‘Underneath your feet, our history sleeps’: Indigenous Cultural Connection at the ‘Bay Mob Expo’
‘We are one red blood.’ United through this Indigenous Australian law of belonging, visitors are warmly welcomed to the 2019 Bay Mob Health and Education Expo held at Monash University’s Frankston Campus.
A sacred ‘smoking ceremony’ conducted by Uncle Shane and Uncle Mike of the Bunurong people, embraces everyone present, inviting them to walk together, treading softly, gently and carefully, in treaty and reconciliation with the land and its First People. This tradition serves to cleanse and heal, while also sharing respect for people past and present. A perfect introduction, it immediately creates a bond between everyone, regardless of gender, age or cultural background.
Created by the combined efforts of a wide group of organisations, this expo is a result of 12 months’ worth of planning.
Including both Indigenous and non-Indigenous community service, entertainment, arts, sports, food and cultural activities, Bay Mob ‘showcases many of the health, education and wellbeing opportunities available for local Aboriginal and Torres Strait Islander communities across the Mornington Peninsula.’ (Helen Bnads, Elder, and Cultural Lead at Peninsula Health)
Australia’s First Nation people are at one with Mother Earth. Nothing depicts this as clearly as the cultural dance performed by Natarsha Bamblett of Big Sisterhood. Barefoot, she draws the audience into her performance with gentle reverence as she tells the story of her people’s connection with the Earth. Incorporating movements in imitation of Australian birds and animals, she brings the dreamtime to life on the gymnasium steps, with the sounds of magpies accompanying the haunting musical track. Her emotion flows from serious to joyous as her rhythmic movements and obvious love of her land embraces the history, connection, purpose and belonging of her ancestral culture.
Natarsha dances with pride, exploring the pain of the past and exalting the strength of her people. Following her performance, she encourages the audience to ‘stand together, walk together, heal together and live a brighter future… together.’
Her words resonate through her work with Big Sisterhood where she uses dance to connect with young women and help them to ‘break through the weight of cultural expectations.’ Encouraging them to strive for their dreams and goals, Natarsha believes that ‘the self-expression inherent in the performing arts is a perfect way to inspire youth to become resilient, strong and leaders in their local community.’
The strong sense of ‘one’ continued through the afternoon with a vibrant afternoon performance by Wickid Force Breakers.
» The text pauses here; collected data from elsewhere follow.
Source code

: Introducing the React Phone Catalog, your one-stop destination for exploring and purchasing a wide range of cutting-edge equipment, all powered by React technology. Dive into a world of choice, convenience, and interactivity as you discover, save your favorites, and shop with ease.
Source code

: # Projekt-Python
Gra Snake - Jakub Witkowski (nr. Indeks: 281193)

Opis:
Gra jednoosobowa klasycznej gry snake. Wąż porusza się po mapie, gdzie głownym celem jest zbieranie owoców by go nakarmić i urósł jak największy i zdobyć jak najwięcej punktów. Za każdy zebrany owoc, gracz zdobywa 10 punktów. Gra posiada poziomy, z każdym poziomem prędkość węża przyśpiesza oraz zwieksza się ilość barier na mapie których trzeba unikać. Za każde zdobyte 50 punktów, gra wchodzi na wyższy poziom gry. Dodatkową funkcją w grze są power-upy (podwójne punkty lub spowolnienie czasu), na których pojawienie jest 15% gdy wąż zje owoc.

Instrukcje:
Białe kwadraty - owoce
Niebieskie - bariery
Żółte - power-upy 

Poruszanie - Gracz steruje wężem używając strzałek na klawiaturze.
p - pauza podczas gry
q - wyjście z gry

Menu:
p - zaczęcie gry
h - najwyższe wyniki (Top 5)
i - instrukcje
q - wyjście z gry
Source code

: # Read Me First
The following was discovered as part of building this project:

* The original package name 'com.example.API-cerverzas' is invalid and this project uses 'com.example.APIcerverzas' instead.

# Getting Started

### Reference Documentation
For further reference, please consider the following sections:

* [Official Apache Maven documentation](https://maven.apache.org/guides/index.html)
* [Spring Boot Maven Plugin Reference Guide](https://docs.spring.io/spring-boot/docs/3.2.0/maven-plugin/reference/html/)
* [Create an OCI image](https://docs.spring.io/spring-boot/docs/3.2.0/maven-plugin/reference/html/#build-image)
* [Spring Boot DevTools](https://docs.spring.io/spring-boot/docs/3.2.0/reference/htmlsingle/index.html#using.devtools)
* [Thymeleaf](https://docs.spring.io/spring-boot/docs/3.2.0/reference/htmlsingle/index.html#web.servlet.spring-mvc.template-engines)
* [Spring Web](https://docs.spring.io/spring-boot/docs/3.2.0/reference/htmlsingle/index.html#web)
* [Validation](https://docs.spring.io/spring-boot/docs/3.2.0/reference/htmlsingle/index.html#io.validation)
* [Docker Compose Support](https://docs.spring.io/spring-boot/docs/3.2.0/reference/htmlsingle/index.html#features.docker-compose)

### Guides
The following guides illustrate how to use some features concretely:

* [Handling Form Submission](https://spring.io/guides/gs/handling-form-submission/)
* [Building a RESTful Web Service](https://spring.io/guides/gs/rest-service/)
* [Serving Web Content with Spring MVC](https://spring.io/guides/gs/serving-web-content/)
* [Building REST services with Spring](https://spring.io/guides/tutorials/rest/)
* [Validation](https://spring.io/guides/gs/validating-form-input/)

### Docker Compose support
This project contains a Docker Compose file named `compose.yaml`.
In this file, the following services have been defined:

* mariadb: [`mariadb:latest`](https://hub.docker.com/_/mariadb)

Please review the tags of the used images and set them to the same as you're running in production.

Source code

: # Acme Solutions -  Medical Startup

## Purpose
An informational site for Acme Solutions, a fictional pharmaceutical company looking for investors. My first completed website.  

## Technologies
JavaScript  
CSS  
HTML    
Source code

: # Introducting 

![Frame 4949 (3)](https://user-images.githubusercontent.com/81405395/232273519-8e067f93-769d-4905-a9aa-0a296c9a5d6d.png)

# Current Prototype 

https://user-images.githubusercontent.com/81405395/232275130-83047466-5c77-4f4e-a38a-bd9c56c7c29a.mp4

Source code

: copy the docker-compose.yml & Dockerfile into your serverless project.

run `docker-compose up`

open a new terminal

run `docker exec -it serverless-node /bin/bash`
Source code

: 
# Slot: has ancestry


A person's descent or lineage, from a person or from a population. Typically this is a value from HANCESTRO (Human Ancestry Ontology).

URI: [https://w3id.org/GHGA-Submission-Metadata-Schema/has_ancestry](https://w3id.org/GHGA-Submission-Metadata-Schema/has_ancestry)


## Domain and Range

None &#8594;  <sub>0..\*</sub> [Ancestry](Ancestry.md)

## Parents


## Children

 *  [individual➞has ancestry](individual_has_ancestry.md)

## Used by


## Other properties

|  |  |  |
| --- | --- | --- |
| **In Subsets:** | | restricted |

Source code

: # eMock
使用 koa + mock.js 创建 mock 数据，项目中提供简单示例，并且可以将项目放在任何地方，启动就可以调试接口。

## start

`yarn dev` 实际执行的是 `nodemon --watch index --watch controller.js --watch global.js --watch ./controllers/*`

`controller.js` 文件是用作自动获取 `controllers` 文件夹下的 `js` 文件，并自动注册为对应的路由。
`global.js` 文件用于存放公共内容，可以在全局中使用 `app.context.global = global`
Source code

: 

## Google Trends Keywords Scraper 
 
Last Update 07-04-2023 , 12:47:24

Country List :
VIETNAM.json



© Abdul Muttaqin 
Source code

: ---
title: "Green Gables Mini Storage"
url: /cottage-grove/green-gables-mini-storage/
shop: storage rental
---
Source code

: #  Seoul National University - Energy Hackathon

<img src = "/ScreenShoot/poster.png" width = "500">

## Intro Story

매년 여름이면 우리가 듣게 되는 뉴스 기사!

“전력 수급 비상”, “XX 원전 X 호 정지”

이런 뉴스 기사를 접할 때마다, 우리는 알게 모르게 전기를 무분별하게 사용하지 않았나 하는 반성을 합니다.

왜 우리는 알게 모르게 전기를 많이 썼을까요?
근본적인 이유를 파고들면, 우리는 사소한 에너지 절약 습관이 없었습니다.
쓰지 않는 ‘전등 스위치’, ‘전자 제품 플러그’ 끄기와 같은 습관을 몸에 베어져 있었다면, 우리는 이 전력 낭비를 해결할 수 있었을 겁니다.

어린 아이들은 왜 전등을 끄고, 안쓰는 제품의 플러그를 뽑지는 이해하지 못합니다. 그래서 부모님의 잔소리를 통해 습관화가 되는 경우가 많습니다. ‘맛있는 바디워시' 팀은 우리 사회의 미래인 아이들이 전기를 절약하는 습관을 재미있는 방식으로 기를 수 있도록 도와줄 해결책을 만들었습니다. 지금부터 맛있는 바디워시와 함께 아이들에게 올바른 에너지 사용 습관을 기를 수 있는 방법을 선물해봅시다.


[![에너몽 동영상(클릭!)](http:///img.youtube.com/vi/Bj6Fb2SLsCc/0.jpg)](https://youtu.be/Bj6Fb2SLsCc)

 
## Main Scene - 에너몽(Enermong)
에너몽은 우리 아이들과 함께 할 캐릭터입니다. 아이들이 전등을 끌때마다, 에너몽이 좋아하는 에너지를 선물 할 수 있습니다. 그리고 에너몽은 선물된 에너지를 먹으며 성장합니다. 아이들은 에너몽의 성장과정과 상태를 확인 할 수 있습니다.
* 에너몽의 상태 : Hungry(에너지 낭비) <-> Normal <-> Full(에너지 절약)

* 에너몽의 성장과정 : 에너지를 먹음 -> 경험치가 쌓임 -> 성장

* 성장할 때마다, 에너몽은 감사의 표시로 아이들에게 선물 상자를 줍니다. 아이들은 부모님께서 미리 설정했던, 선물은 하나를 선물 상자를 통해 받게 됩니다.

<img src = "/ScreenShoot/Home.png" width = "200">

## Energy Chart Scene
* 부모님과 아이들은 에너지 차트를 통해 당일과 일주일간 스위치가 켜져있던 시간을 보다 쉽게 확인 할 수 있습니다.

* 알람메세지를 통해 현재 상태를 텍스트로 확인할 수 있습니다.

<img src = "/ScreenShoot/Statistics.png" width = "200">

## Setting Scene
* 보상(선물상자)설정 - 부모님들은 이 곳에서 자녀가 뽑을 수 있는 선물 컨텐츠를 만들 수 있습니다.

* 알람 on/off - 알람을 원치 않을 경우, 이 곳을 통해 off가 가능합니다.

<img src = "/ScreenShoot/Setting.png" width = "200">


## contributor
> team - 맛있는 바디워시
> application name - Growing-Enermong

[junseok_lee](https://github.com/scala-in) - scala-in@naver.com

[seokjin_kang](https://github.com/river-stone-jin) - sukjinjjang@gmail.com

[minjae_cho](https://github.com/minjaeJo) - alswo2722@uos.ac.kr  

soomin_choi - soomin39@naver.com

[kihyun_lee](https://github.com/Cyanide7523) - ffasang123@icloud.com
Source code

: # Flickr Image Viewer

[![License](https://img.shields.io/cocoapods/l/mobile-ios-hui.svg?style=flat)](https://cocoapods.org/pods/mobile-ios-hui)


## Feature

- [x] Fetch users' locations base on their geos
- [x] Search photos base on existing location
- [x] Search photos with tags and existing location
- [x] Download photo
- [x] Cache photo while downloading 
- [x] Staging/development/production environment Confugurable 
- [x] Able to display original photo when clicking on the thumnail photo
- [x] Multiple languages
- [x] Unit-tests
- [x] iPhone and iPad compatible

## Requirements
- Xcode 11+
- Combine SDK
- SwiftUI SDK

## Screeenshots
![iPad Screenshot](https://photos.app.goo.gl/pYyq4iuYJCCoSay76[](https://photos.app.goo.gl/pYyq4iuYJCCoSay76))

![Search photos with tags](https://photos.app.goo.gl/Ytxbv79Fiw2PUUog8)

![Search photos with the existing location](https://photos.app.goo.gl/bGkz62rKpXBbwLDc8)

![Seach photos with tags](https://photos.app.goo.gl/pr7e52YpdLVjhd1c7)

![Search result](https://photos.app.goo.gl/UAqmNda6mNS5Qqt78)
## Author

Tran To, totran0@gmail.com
Australian breakdance champions, this experienced crew are guaranteed to entertain, and always get their audience up and dancing. From toddlers to grandmothers and everyone in between, Wicked Force uphold the inclusiveness of the hip hop and break dance community, a perfect addition to the day’s festivities.
With jumping castles, tennis lessons, food, entertainment, education and including more than 40 stall holders, Bay Mob has something for everyone. As explained by Helen Bnads, this free, family-orientated expo ‘brings together health, education, sports, arts and government providers to share information about their services and to further promote Aboriginal safety, strong culture, strong peoples’ aspiration of self-determination’. Cultural connection is the driving force of this focus on the health and wellbeing of Indigenous Australian youth, men and women.